▸ EXERCISE:
Repeat exactly the lines below that lie between the line with "## اگر به‌حساب" and the line with "بازیابی]** کلیک کنید.", counting both of those lines as part of the answer.

▸ MATERIAL SHOWN:
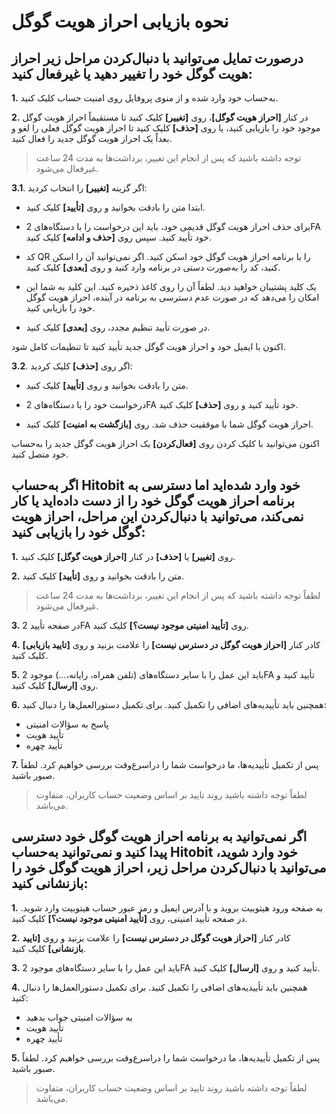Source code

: # نحوه بازیابی احراز هویت گوگل

## درصورت تمایل می‌توانید با دنبال‌کردن مراحل زیر احراز هویت گوگل خود را تغییر دهید یا غیرفعال کنید:

**1.**	به‌حساب خود وارد شده و از منوی پروفایل روی امنیت حساب کلیک کنید.

**2.**	در کنار **[احراز هویت گوگل]**، روی **[تغییر]** کلیک کنید تا مستقیماً احراز هویت گوگل موجود خود را بازیابی کنید، یا روی **[حذف]** کلیک کنید تا احراز هویت گوگل فعلی را لغو و بعداً یک احراز هویت گوگل جدید را فعال کنید.

> توجه داشته باشید که پس از انجام این تغییر، برداشت‌ها به مدت 24 ساعت غیرفعال می‌شود.

**3.1**. اگر گزینه **[تغییر]** را انتخاب کردید:

- ابتدا متن را بادقت بخوانید و روی **[تأیید]** کلیک کنید.

- برای حذف احراز هویت گوگل قدیمی خود، باید این درخواست را با دستگاه‌های 2FA خود تأیید کنید. سپس روی **[حذف و ادامه]** کلیک کنید.

- کد QR را با برنامه احراز هویت گوگل خود اسکن کنید. اگر نمی‌توانید آن را اسکن کنید، کد را به‌صورت دستی در برنامه وارد کنید و روی **[بعدی]** کلیک کنید.
 
- یک کلید پشتیبان خواهید دید. لطفاً آن را روی کاغذ ذخیره کنید. این کلید به شما این امکان را می‌دهد که در صورت عدم دسترسی به برنامه در آینده، احراز هویت گوگل خود را بازیابی کنید.
- در صورت تأیید تنظیم مجدد، روی **[بعدی]** کلیک کنید.

اکنون با ایمیل خود و احراز هویت گوگل جدید تأیید کنید تا تنظیمات کامل شود.


**3.2**. اگر روی **[حذف]** کلیک کردید:

- متن را بادقت بخوانید و روی **[تأیید]** کلیک کنید.

- درخواست خود را با دستگاه‌های 2FA خود تأیید کنید و روی **[حذف]** کلیک کنید.

- احراز هویت گوگل شما با موفقیت حذف شد. روی **[بازگشت به امنیت]** کلیک کنید.

اکنون می‌توانید با کلیک کردن روی **[فعال‌کردن]** یک احراز هویت گوگل جدید را به‌حساب خود متصل کنید.

## اگر به‌حساب Hitobit خود وارد شده‌اید اما دسترسی به برنامه احراز هویت گوگل خود را از دست داده‌اید یا کار نمی‌کند، می‌توانید با دنبال‌کردن این مراحل، احراز هویت گوگل خود را بازیابی کنید:

**1.**	روی **[تغییر]** یا **[حذف]** در کنار **[احراز هویت گوگل]** کلیک کنید.

**2.**	متن را بادقت بخوانید و روی **[تأیید]** کلیک کنید.

> لطفاً توجه داشته باشید که پس از انجام این تغییر، برداشت‌ها به مدت 24 ساعت غیرفعال می‌شود.
> 
**3.**	در صفحه تأیید 2FA روی **[تأیید امنیتی موجود نیست؟]** کلیک کنید.

**4.**	کادر کنار **[احراز هویت گوگل در دسترس نیست]** را علامت بزنید و روی **[تایید بازیابی]** کلیک کنید.

**5.**	باید این عمل را با سایر دستگاه‌های (تلفن همراه، رایانه،...) موجود 2FA تأیید کنید و روی **[ارسال]** کلیک کنید.

**6.**	همچنین باید تأییدیه‌های اضافی را تکمیل کنید. برای تکمیل دستورالعمل‌ها را دنبال کنید:

-	پاسخ به سؤالات امنیتی
-	تأیید هویت
-	تأیید چهره

**7.**	پس از تکمیل تأییدیه‌ها، ما درخواست شما را دراسرع‌وقت بررسی خواهیم کرد. لطفاً صبور باشید. 

> لطفاً توجه داشته باشید روند تایید بر اساس وضعیت حساب کاربران، متفاوت می‌باشد.

## اگر نمی‌توانید به برنامه احراز هویت گوگل خود دسترسی پیدا کنید و نمی‌توانید به‌حساب Hitobit خود وارد شوید، می‌توانید با دنبال‌کردن مراحل زیر، احراز هویت گوگل خود را بازنشانی کنید:

**1.**	به صفحه ورود هیتوبیت بروید و با آدرس ایمیل و رمز عبور حساب هیتوبیت وارد شوید. در صفحه تأیید امنیتی، روی **[تأیید امنیتی موجود نیست؟]** کلیک کنید.

**2.**	کادر کنار **[احراز هویت گوگل در دسترس نیست]** را علامت بزنید و روی **[تایید بازنشانی]** کلیک کنید.

**3.**	باید این عمل را با سایر دستگاه‌های موجود 2FA تأیید کنید و روی **[ارسال]** کلیک کنید.

**4.**	همچنین باید تأییدیه‌های اضافی را تکمیل کنید. برای تکمیل دستورالعمل‌ها را دنبال کنید:

-	به سؤالات امنیتی جواب بدهید
-	تأیید هویت
-	تأیید چهره

**5.**	پس از تکمیل تأییدیه‌ها، ما درخواست شما را دراسرع‌وقت بررسی خواهیم کرد. لطفاً صبور باشید.

> لطفاً توجه داشته باشید روند تایید بر اساس وضعیت حساب کاربران، متفاوت می‌باشد.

▸ RESPONSE TO THE TASK:
## اگر به‌حساب Hitobit خود وارد شده‌اید اما دسترسی به برنامه احراز هویت گوگل خود را از دست داده‌اید یا کار نمی‌کند، می‌توانید با دنبال‌کردن این مراحل، احراز هویت گوگل خود را بازیابی کنید:

**1.**	روی **[تغییر]** یا **[حذف]** در کنار **[احراز هویت گوگل]** کلیک کنید.

**2.**	متن را بادقت بخوانید و روی **[تأیید]** کلیک کنید.

> لطفاً توجه داشته باشید که پس از انجام این تغییر، برداشت‌ها به مدت 24 ساعت غیرفعال می‌شود.
> 
**3.**	در صفحه تأیید 2FA روی **[تأیید امنیتی موجود نیست؟]** کلیک کنید.

**4.**	کادر کنار **[احراز هویت گوگل در دسترس نیست]** را علامت بزنید و روی **[تایید بازیابی]** کلیک کنید.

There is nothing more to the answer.